PETITION for a writ of mandamus, filed in the Superior Court on August 27, 1946.
The case was heard on the merits by Sullivan, J.
M. A. Shattuck, (L. L. Wadsworth, Jr., with him,) for the respondent Wills.
G. E. Bruen, for the selectmen of Hull.
T. H. Walsh, (J. F. Mirley with him,) for the petitioners.
QUA, C.J. This is a petition by a Massachusetts corporation and two residents and taxpayers of Hull for a writ of mandamus commanding the respondent selectmen to cancel an indenture dated November 22, 1944, between the town and the respondent Wills, to make reasonable rules and regulations for the public use of certain wharf facilities in the town, and to allow the corporate petitioner to use such facilities in common with others, subject to such rules and regulations.
The case is here on appeals by the respondents from the overruling of their demurrers and upon exceptions of the selectmen and of Wills to rulings in connection with the hearing on the merits. The judge ordered the writ to issue. In the present state of the case it will be unnecessary to deal separately with the demurrers.

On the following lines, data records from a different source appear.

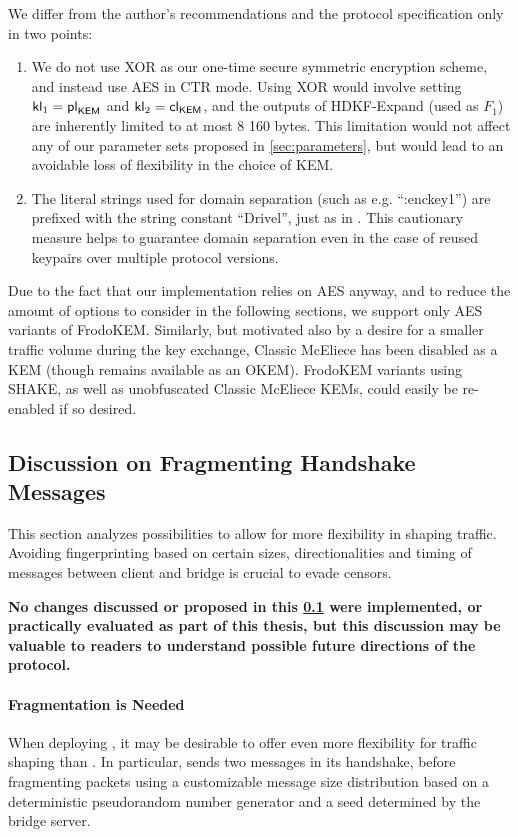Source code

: We differ from the author's recommendations and the protocol specification only in two points:
\begin{enumerate}
    \item We do not use XOR as our one-time secure symmetric encryption scheme, and instead use AES in CTR mode. Using XOR would involve setting $\mathsf{kl}_1 = \mathsf{pl}_{\mathsf{KEM}}$ and $\mathsf{kl}_2 = \mathsf{cl}_{\mathsf{KEM}}$, and the outputs of \textsf{HDKF-Expand} (used as $F_1$) are inherently limited to at most 8 160 bytes. This limitation would not affect any of our parameter sets proposed in \cref{sec:parameters}, but would lead to an avoidable loss of flexibility in the choice of KEM.

    \item The literal strings used for domain separation (such as e.g. ``:enckey1'') are prefixed with the string constant ``Drivel'', just as in \obfsfour{}. This cautionary measure helps to guarantee domain separation even in the case of reused keypairs over multiple protocol versions.
\end{enumerate}

Due to the fact that our implementation relies on AES anyway, and to reduce the amount of options to consider in the following sections, we support only AES variants of FrodoKEM. Similarly, but motivated also by a desire for a smaller traffic volume during the key exchange, Classic McEliece has been disabled as a KEM (though remains available as an OKEM). FrodoKEM variants using SHAKE, as well as unobfuscated Classic McEliece KEMs, could easily be re-enabled if so desired.

\subsection{Discussion on Fragmenting Handshake Messages} \label{ssec:fragmentation}

This section analyzes possibilities to allow for more flexibility in shaping \drivel{} traffic. Avoiding fingerprinting based on certain sizes, directionalities and timing of messages between client and bridge is crucial to evade censors.

\textbf{No changes discussed or proposed in this \cref{ssec:fragmentation} were implemented, or practically evaluated as part of this thesis, but this discussion may be valuable to readers to understand possible future directions of the protocol.}

\paragraph{Fragmentation is Needed}
When deploying \drivel{}, it may be desirable to offer even more flexibility for traffic shaping than \obfsfour{}. In particular, \obfsfour{} sends two messages in its handshake, before fragmenting packets using a customizable message size distribution based on a deterministic pseudorandom number generator and a seed determined by the bridge server.

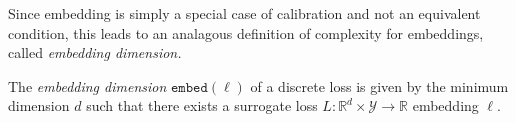 \documentclass[anon,12pt]{colt2021} %
\newcommand{\reals}{\mathbb{R}}
\newcommand{\simplex}{\Delta_\Y}
\newcommand{\embed}{\mathtt{embed}}
\newcommand{\R}{\mathcal{R}}
\newcommand{\Y}{\mathcal{Y}}
\newcommand{\toto}{\rightrightarrows}
\begin{document}
Since embedding is simply a special case of calibration and not an equivalent condition, this leads to an analagous definition of complexity for embeddings, called \emph{embedding dimension.}

\begin{definition}
	The \emph{embedding dimension} $\embed(\ell)$ of a discrete loss is given by the minimum dimension $d$ such that there exists a surrogate loss $L : \reals^d \times \Y \to \reals$ embedding $\ell$.
\end{definition}


\end{document}

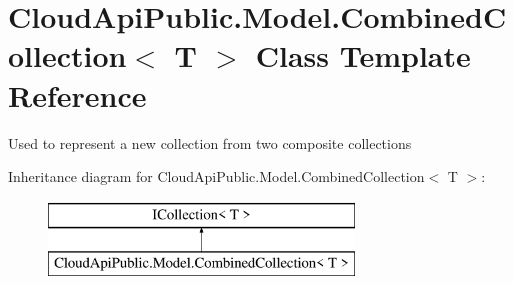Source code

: \hypertarget{class_cloud_api_public_1_1_model_1_1_combined_collection_3_01_t_01_4}{\section{Cloud\-Api\-Public.\-Model.\-Combined\-Collection$<$ T $>$ Class Template Reference}
\label{class_cloud_api_public_1_1_model_1_1_combined_collection_3_01_t_01_4}
}


Used to represent a new collection from two composite collections  


Inheritance diagram for Cloud\-Api\-Public.\-Model.\-Combined\-Collection$<$ T $>$\-:\begin{figure}[H]
\begin{center}
\leavevmode
\includegraphics[height=2.000000cm]{class_cloud_api_public_1_1_model_1_1_combined_collection_3_01_t_01_4}
\end{center}
\end{figure}
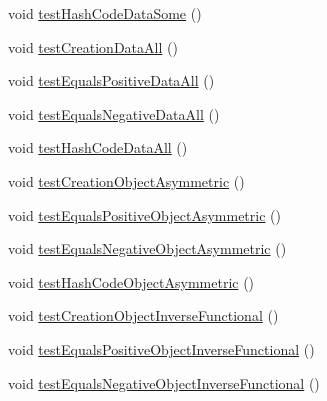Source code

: \begin{DoxyCompactItemize}
void \hyperlink{classorg_1_1semanticweb_1_1owlapi_1_1datafactory_1_1_o_w_l_data_factory_test_case_a7dbc61d729bc03f94baa587890cb93b9}{test\-Hash\-Code\-Data\-Some} ()
\item 
void \hyperlink{classorg_1_1semanticweb_1_1owlapi_1_1datafactory_1_1_o_w_l_data_factory_test_case_abc176d1e22b825f1b8df53d449a2961c}{test\-Creation\-Data\-All} ()
\item 
void \hyperlink{classorg_1_1semanticweb_1_1owlapi_1_1datafactory_1_1_o_w_l_data_factory_test_case_a0c99782e3b2029b70f740e59af4169f7}{test\-Equals\-Positive\-Data\-All} ()
\item 
void \hyperlink{classorg_1_1semanticweb_1_1owlapi_1_1datafactory_1_1_o_w_l_data_factory_test_case_aa43574b70f2a9b4a1c6840206db54db3}{test\-Equals\-Negative\-Data\-All} ()
\item 
void \hyperlink{classorg_1_1semanticweb_1_1owlapi_1_1datafactory_1_1_o_w_l_data_factory_test_case_a6c1fdf590052952f2e72cc09439f26f7}{test\-Hash\-Code\-Data\-All} ()
\item 
void \hyperlink{classorg_1_1semanticweb_1_1owlapi_1_1datafactory_1_1_o_w_l_data_factory_test_case_a7aee409e37608fab7c52d90fc36c9a4d}{test\-Creation\-Object\-Asymmetric} ()
\item 
void \hyperlink{classorg_1_1semanticweb_1_1owlapi_1_1datafactory_1_1_o_w_l_data_factory_test_case_abac930234e95a96bad8503851561d3c9}{test\-Equals\-Positive\-Object\-Asymmetric} ()
\item 
void \hyperlink{classorg_1_1semanticweb_1_1owlapi_1_1datafactory_1_1_o_w_l_data_factory_test_case_aad8c0924c582d766917c81011020fb3b}{test\-Equals\-Negative\-Object\-Asymmetric} ()
\item 
void \hyperlink{classorg_1_1semanticweb_1_1owlapi_1_1datafactory_1_1_o_w_l_data_factory_test_case_a05156b01b6a70f94fd18c18da54c957e}{test\-Hash\-Code\-Object\-Asymmetric} ()
\item 
void \hyperlink{classorg_1_1semanticweb_1_1owlapi_1_1datafactory_1_1_o_w_l_data_factory_test_case_ae1d54c770b5f68a3e9ba434914975456}{test\-Creation\-Object\-Inverse\-Functional} ()
\item 
void \hyperlink{classorg_1_1semanticweb_1_1owlapi_1_1datafactory_1_1_o_w_l_data_factory_test_case_a240d79d6605b8600862fa5817cc711b3}{test\-Equals\-Positive\-Object\-Inverse\-Functional} ()
\item 
void \hyperlink{classorg_1_1semanticweb_1_1owlapi_1_1datafactory_1_1_o_w_l_data_factory_test_case_abd3e06e302b14c35cc0f605580101081}{test\-Equals\-Negative\-Object\-Inverse\-Functional} ()

\end{DoxyCompactItemize}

By St. 1941, c. 21, entitled "An Act authorizing the town of Hull to acquire lands for wharf and recreation center purposes in said town," it was provided in Section 1 that the town might take by eminent domain or acquire by purchase the lands and wharf properties owned by the Nantasket-Boston Steamboat Company and might "use, maintain and operate, as a wharf or wharves and a common landing place or places, such portion thereof as said town may determine at any special or annual town meeting," and that it might operate the remaining portions for the purposes of a recreation center or centers. Section 2 provided that the powers to acquire property conferred by the act might be exercised by the selectmen and the powers to use, maintain, and operate any portion of the property so acquired as a wharf and common landing place or as a recreational center or centers might be exercised by the selectmen, who should have power to make rules and regulations
governing such use, subject to such rules and regulations as the town might fix by vote. Under authority of this statute the town acquired by deed several parcels of real estate at Nantasket and at Pemberton Landing, including in all four wharves. Thereafter the town, through the selectmen, entered into the indenture with Wills granting him "the privileges and right to use" a portion of "Pemberton Pier" and a portion of "Nantasket Wharf." The town has never determined by vote at any town meeting to set aside or use as a common landing place any of the property acquired by it, and neither the town nor the selectmen have made any regulations pertaining thereto.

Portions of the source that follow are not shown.